Nearly a century ago, sociologist W.E.B. Du Bois waged a letter-writing campaign to get newspapers to capitalize Negro, saying a lowercase “n” was a sign of disrespect and racism. The New York Times took his advice in 1930, calling it an act of recognition and respect for those who’d spent generations in “the lower case.”

People have a right to claim their name. This has been an issue for Black America since arriving in this country some 400 years ago. America created the Negro and gave us images to go along with how they thought we should be, too often missing reality.

The mainstream media has not covered Black America very well. They have reported the crime story and our negativity abundantly. Our entertainment and sport figures have been covered with scorecards and creative sounds, but usually there is a negative connotation.

Miles Davis plays his trumpet and turns his back to the audience and he is criticized for disrespecting his audience rather than acknowledged for concentrating on his music while playing with a turned back. He was focused.

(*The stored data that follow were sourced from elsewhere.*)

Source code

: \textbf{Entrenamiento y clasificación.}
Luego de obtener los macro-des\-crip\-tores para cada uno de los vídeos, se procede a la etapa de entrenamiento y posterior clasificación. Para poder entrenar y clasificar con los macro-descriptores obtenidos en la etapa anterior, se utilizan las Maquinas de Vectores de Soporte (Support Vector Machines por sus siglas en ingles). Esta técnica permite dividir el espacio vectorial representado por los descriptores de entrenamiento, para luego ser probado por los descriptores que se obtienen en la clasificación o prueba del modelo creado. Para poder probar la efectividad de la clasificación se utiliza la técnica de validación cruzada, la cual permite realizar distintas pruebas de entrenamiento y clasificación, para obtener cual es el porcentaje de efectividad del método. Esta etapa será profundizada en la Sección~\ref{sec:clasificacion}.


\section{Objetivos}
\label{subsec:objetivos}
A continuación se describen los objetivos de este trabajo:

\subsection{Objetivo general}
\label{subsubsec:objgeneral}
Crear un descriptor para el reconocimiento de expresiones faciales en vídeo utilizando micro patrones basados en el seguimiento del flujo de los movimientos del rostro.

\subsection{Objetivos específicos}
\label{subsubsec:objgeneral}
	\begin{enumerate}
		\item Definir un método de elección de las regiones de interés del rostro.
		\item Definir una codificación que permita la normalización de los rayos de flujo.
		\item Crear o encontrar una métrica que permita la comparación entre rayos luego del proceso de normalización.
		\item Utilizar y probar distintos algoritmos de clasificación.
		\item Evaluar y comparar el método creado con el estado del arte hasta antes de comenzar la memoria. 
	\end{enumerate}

There is the constant marginalization of the minority, the “less than” factor. For example, “Why is Jesse Jackson Really Running for President?” was a headline. They made him sound insane for thinking of the run that changed modern-day politics and paved the way for the Obama era.

The Black politician takes a constant beating. Not so long ago, the Black man in major press was identified by his name and race. For example, it was “John Doe, the negro male, robbed the store.” However, the white criminal was not racially identified. This was a major change in the press, to cease racial identification.

Why N’DIGO?
I started N’DIGO in December of 1989 out of frustration. In the very first edition, the first editorial, I wrote something that holds true today like it was written yesterday:

“We need a major media voice that speaks to a Black reality, not just the super success stories, not just the outrageous crime and super poor stories. There’s a lot in between. Most are in the middle. The image of Black folk is a concern. Mainstream media coverage of Black Chicago is often limited, stereotyped, imbalanced, and blind.”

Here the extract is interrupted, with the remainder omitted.